En effet, l’insistance de Jésus sur sa « chair », mot qui revient six fois dans notre court passage, évoque la vocation des époux à « ne faire qu’une seule chair ». Par son sacrifice sur la croix, par son sang versé, Jésus donne naissance à l’Église, il donne sa vie pour elle comme pour son épouse rendue immaculée par ce sacrifice même. Avoir un mari, pour une femme, ne se réduit pas à tel ou tel aspect de sa relation avec lui, fût-ce le plus central et le plus émouvant que constitue l’union intime des personnes et leur donation réciproque dans l’acte conjugal.

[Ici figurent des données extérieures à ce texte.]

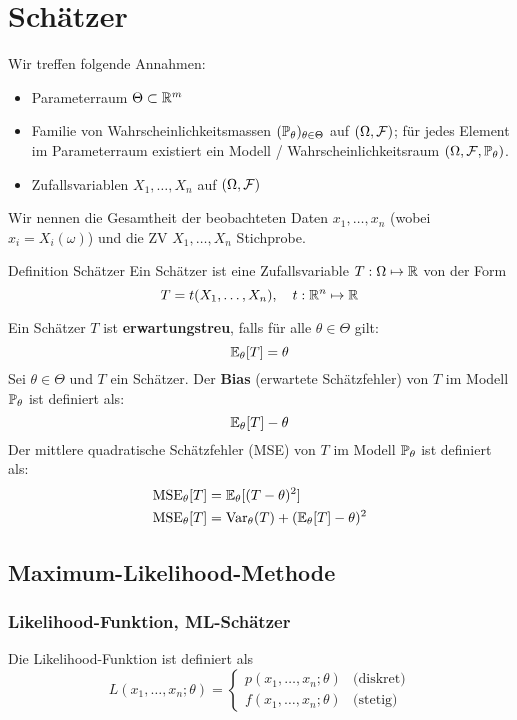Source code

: \section{Schätzer}

Wir treffen folgende Annahmen:
\begin{itemize}
	\item Parameterraum \(\Theta \subset \R^m\)
	\item Familie von Wahrscheinlichkeitsmassen \((\P_\theta)_{\theta \in \Theta}\) auf \((\Omega, \F)\); 
    für jedes Element im Parameterraum existiert ein Modell / Wahrscheinlichkeitsraum $(\Omega, \F, \P_{\theta})$.
	\item Zufallsvariablen \(X_1, \ldots, X_n\) auf \((\Omega, \F)\)
\end{itemize}
Wir nennen die Gesamtheit der beobachteten Daten \(x_1, \ldots, x_n\) (wobei $x_i = X_i(\omega)$) und die ZV \(X_1, \ldots, X_n\) Stichprobe.
\begin{mainbox}{Definition Schätzer}
	Ein Schätzer ist eine Zufallsvariable \(T: \Omega \mapsto \R\) von der Form
	\[T = t(X_1, \ldots, X_n), \quad t: \R^n \mapsto \R\]
\end{mainbox}
Ein Schätzer \(T\) ist \textbf{erwartungstreu}, falls für alle \(\theta \in \Theta\) gilt:
\[\E_\theta [T] = \theta\]
Sei \(\theta \in \Theta\) und \(T\) ein Schätzer. Der \textbf{Bias} (erwartete Schätzfehler) von \(T\) im Modell \(\P_\theta\) ist definiert als:
\[\E_\theta[T]-\theta\]
Der mittlere quadratische Schätzfehler (MSE) von \(T\) im Modell \(\P_\theta\) ist definiert als:
\begin{align*}
	\text{MSE}_\theta[T] & = \E_\theta[(T-\theta)^2]                    \\
	\text{MSE}_\theta[T] & = \Var_\theta(T) + (\E_\theta[T] - \theta)^2
\end{align*}

\subsection{Maximum-Likelihood-Methode}
\subsubsection{Likelihood-Funktion, ML-Schätzer}
Die Likelihood-Funktion ist definiert als
\[L(x_1, \ldots, x_n; \theta) = \begin{cases}
		p(x_1, \ldots, x_n; \theta) & \text{(diskret)} \\
		f(x_1, \ldots, x_n; \theta) & \text{(stetig)}
	\end{cases} \]

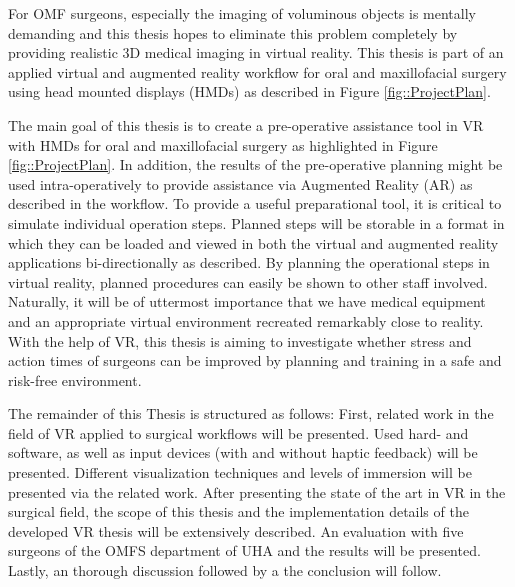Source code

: For OMF surgeons, especially the imaging of voluminous objects is mentally demanding and this thesis hopes to eliminate this problem completely by providing realistic 3D medical imaging in virtual reality.
This thesis is part of an applied virtual and augmented reality workflow for oral and maxillofacial surgery using head mounted displays (HMDs) as described in Figure \ref{fig::ProjectPlan}.

The main goal of this thesis is to create a pre-operative assistance tool in VR with HMDs for oral and maxillofacial surgery as highlighted in Figure \ref{fig::ProjectPlan}. 
In addition, the results of the pre-operative planning might be used intra-operatively to provide assistance via Augmented Reality (AR) as described in the workflow.
To provide a useful preparational tool, it is critical to simulate individual operation steps.
Planned steps will be storable in a format in which they can be loaded and viewed in both the virtual and augmented reality applications bi-directionally as described.
By planning the operational steps in virtual reality, planned procedures can easily be shown to other staff involved.
Naturally, it will be of uttermost importance that we have medical equipment and an appropriate virtual environment recreated remarkably close to reality.
With the help of VR, this thesis is aiming to investigate whether stress and action times of surgeons can be improved by planning and training in a safe and risk-free environment.

The remainder of this Thesis is structured as follows:
\newline
First, related work in the field of VR applied to surgical workflows will be presented.
Used hard- and software, as well as input devices (with and without haptic feedback) will be presented.
Different visualization techniques and levels of immersion will be presented via the related work.
\newline
After presenting the state of the art in VR in the surgical field, the scope of this thesis and the implementation details of the developed VR thesis will be extensively described.
\newline
An evaluation with five surgeons of the OMFS department of UHA and the results will be presented.
\newline
Lastly, an thorough discussion followed by a the conclusion will follow.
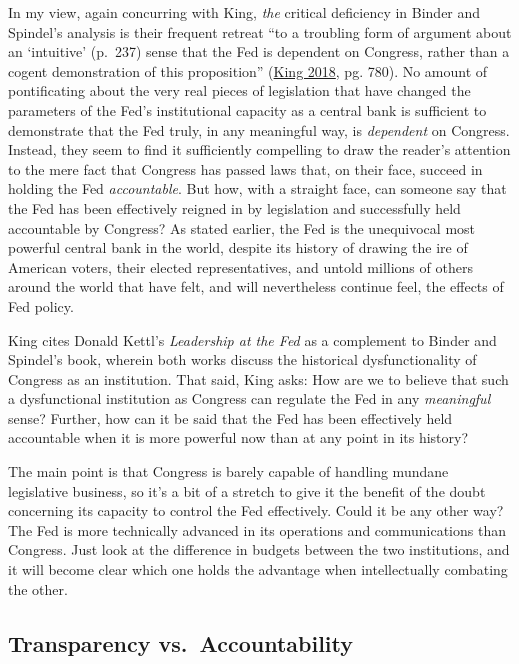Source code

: \documentclass[
  11pt,
]{article}
\begin{document}
In my view, again concurring with King, \emph{the} critical deficiency
in Binder and Spindel's analysis is their frequent retreat ``to a
troubling form of argument about an `intuitive' (p.~237) sense that the
Fed is dependent on Congress, rather than a cogent demonstration of this
proposition'' (\protect\hyperlink{ref-king2018b}{King 2018}, pg. 780).
No amount of pontificating about the very real pieces of legislation
that have changed the parameters of the Fed's institutional capacity as
a central bank is sufficient to demonstrate that the Fed truly, in any
meaningful way, is \emph{dependent} on Congress. Instead, they seem to
find it sufficiently compelling to draw the reader's attention to the
mere fact that Congress has passed laws that, on their face, succeed in
holding the Fed \emph{accountable}. But how, with a straight face, can
someone say that the Fed has been effectively reigned in by legislation
and successfully held accountable by Congress? As stated earlier, the
Fed is the unequivocal most powerful central bank in the world, despite
its history of drawing the ire of American voters, their elected
representatives, and untold millions of others around the world that
have felt, and will nevertheless continue feel, the effects of Fed
policy.

King cites Donald Kettl's \emph{Leadership at the Fed} as a complement
to Binder and Spindel's book, wherein both works discuss the historical
dysfunctionality of Congress as an institution. That said, King asks:
How are we to believe that such a dysfunctional institution as Congress
can regulate the Fed in any \emph{meaningful} sense? Further, how can it
be said that the Fed has been effectively held accountable when it is
more powerful now than at any point in its history?

The main point is that Congress is barely capable of handling mundane
legislative business, so it's a bit of a stretch to give it the benefit
of the doubt concerning its capacity to control the Fed effectively.
Could it be any other way? The Fed is more technically advanced in its
operations and communications than Congress. Just look at the difference
in budgets between the two institutions, and it will become clear which
one holds the advantage when intellectually combating the other.

\hypertarget{transparency-vs.-accountability}{%
\subsection{Transparency
vs.~Accountability}\label{transparency-vs.-accountability}}
\end{document}
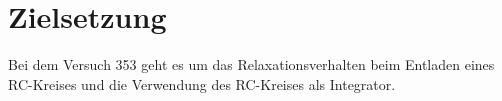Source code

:\section{Zielsetzung} 

\begin{flushleft}
    Bei dem Versuch 353 geht es um das Relaxationsverhalten beim Entladen eines RC-Kreises und die Verwendung des RC-Kreises als Integrator.  
\end{flushleft}


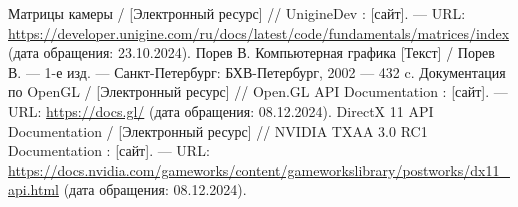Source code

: \begin{thebibliography}{}
	  Матрицы камеры /  [Электронный ресурс] // UnigineDev : [сайт]. — URL: \url{https://developer.unigine.com/ru/docs/latest/code/fundamentals/matrices/index} (дата обращения: 23.10.2024).
	 Порев В. Компьютерная графика [Текст] / Порев В. — 1-е изд. — Санкт-Петербург: БХВ-Петербург, 2002 — 432 c.
	  Документация по OpenGL /  [Электронный ресурс] // Open.GL API Documentation : [сайт]. — URL: \url{https://docs.gl/} (дата обращения: 08.12.2024).
	  DirectX 11 API Documentation /  [Электронный ресурс] // NVIDIA TXAA 3.0 RC1 Documentation : [сайт]. — URL: \url{https://docs.nvidia.com/gameworks/content/gameworkslibrary/postworks/dx11_api.html} (дата обращения: 08.12.2024).
	
\end{thebibliography}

Au contraire, ce point culminant de l’union des personnes irradie sur tous ses autres moments de conversation ou de collaboration aux œuvres communes, notamment le soin des enfants. En retour, la vérité de ce sommet de la vie conjugale dépend de la qualité de tous ces autres moments. D’une façon semblable, la rencontre de l’Église et du Seigneur Jésus dans l’Eucharistie, et donc celle de tout fidèle avec lui, doit irradier sur l’ensemble de l’existence fraternelle et missionnaire des disciples unis au Christ ; et sa vérité dépend de la qualité de cette existence évaluée à l’aune de l’Évangile et de la responsabilité qui nous en est confiée.

C’est pourquoi personne ne doit s’approcher de la table de communion sans la résolution de répondre généreusement à sa vocation d’ouvrier des œuvres de Dieu accomplies dans la fidélité ecclésiale. Le pain des forts nous est donné pour nous rendre capables d’accomplir la mission, et l’Esprit Saint aussi. En effet, le Fils en personne et l’Esprit qui est Dieu et don de Dieu nous sont offerts dans l’Eucharistie pour que nous soyons constitués « Christ » : purifiés de nos péchés, sanctifiés dans la vérité et l’amour, nous formons le corps du Christ offert aujourd’hui aux hommes pour qu’ils aient la vie et qu’ils l’aient en abondance.

Mangeons donc et travaillons. Que le Seigneur nous donne le bonheur de répondre gratuitement et par amour au don gratuit de son amour dans une vie généreusement offerte pour la gloire de Dieu et le salut du monde.